YOUR INSTRUCTIONS
Copy every entry below verbatim, except for images.

[Saved data entries]

***

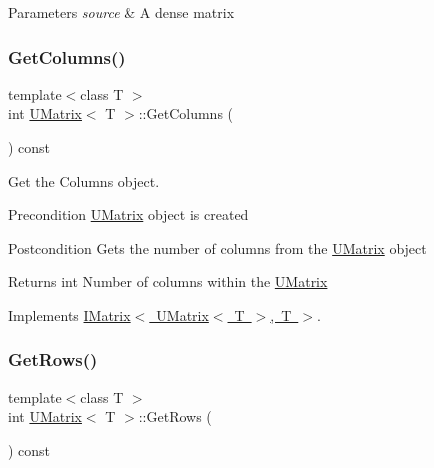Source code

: \begin{DoxyParams}{Parameters}
{\em source} & A dense matrix \\
\hline
\end{DoxyParams}
\mbox{\label{class_u_matrix_a4065961abb79fd43d7abaf10c47e73d8}} 
\subsubsection{\texorpdfstring{GetColumns()}{GetColumns()}}
{\footnotesize\ttfamily template$<$class T $>$ \\
int \mbox{\hyperlink{class_u_matrix}{U\+Matrix}}$<$ T $>$\+::Get\+Columns (\begin{DoxyParamCaption}{ }\end{DoxyParamCaption}) const\hspace{0.3cm}{\ttfamily [virtual]}}



Get the Columns object. 

\begin{DoxyPrecond}{Precondition}
\mbox{\hyperlink{class_u_matrix}{U\+Matrix}} object is created 
\end{DoxyPrecond}
\begin{DoxyPostcond}{Postcondition}
Gets the number of columns from the \mbox{\hyperlink{class_u_matrix}{U\+Matrix}} object 
\end{DoxyPostcond}
\begin{DoxyReturn}{Returns}
int Number of columns within the \mbox{\hyperlink{class_u_matrix}{U\+Matrix}} 
\end{DoxyReturn}


Implements \mbox{\hyperlink{class_i_matrix_a3b84da3898ef38bdf281c13f218fc278}{I\+Matrix$<$ U\+Matrix$<$ T $>$, T $>$}}.

\mbox{\label{class_u_matrix_ae261286236cb23a0dfa1296591f4c3ad}} 
\subsubsection{\texorpdfstring{GetRows()}{GetRows()}}
{\footnotesize\ttfamily template$<$class T $>$ \\
int \mbox{\hyperlink{class_u_matrix}{U\+Matrix}}$<$ T $>$\+::Get\+Rows (\begin{DoxyParamCaption}{ }\end{DoxyParamCaption}) const\hspace{0.3cm}{\ttfamily [virtual]}}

***

THE ANSWER
Source code

: \begin{DoxyParams}{Parameters}
{\em source} & A dense matrix \\
\hline
\end{DoxyParams}
\mbox{\label{class_u_matrix_a4065961abb79fd43d7abaf10c47e73d8}} 
\subsubsection{\texorpdfstring{GetColumns()}{GetColumns()}}
{\footnotesize\ttfamily template$<$class T $>$ \\
int \mbox{\hyperlink{class_u_matrix}{U\+Matrix}}$<$ T $>$\+::Get\+Columns (\begin{DoxyParamCaption}{ }\end{DoxyParamCaption}) const\hspace{0.3cm}{\ttfamily [virtual]}}



Get the Columns object. 

\begin{DoxyPrecond}{Precondition}
\mbox{\hyperlink{class_u_matrix}{U\+Matrix}} object is created 
\end{DoxyPrecond}
\begin{DoxyPostcond}{Postcondition}
Gets the number of columns from the \mbox{\hyperlink{class_u_matrix}{U\+Matrix}} object 
\end{DoxyPostcond}
\begin{DoxyReturn}{Returns}
int Number of columns within the \mbox{\hyperlink{class_u_matrix}{U\+Matrix}} 
\end{DoxyReturn}


Implements \mbox{\hyperlink{class_i_matrix_a3b84da3898ef38bdf281c13f218fc278}{I\+Matrix$<$ U\+Matrix$<$ T $>$, T $>$}}.

\mbox{\label{class_u_matrix_ae261286236cb23a0dfa1296591f4c3ad}} 
\subsubsection{\texorpdfstring{GetRows()}{GetRows()}}
{\footnotesize\ttfamily template$<$class T $>$ \\
int \mbox{\hyperlink{class_u_matrix}{U\+Matrix}}$<$ T $>$\+::Get\+Rows (\begin{DoxyParamCaption}{ }\end{DoxyParamCaption}) const\hspace{0.3cm}{\ttfamily [virtual]}}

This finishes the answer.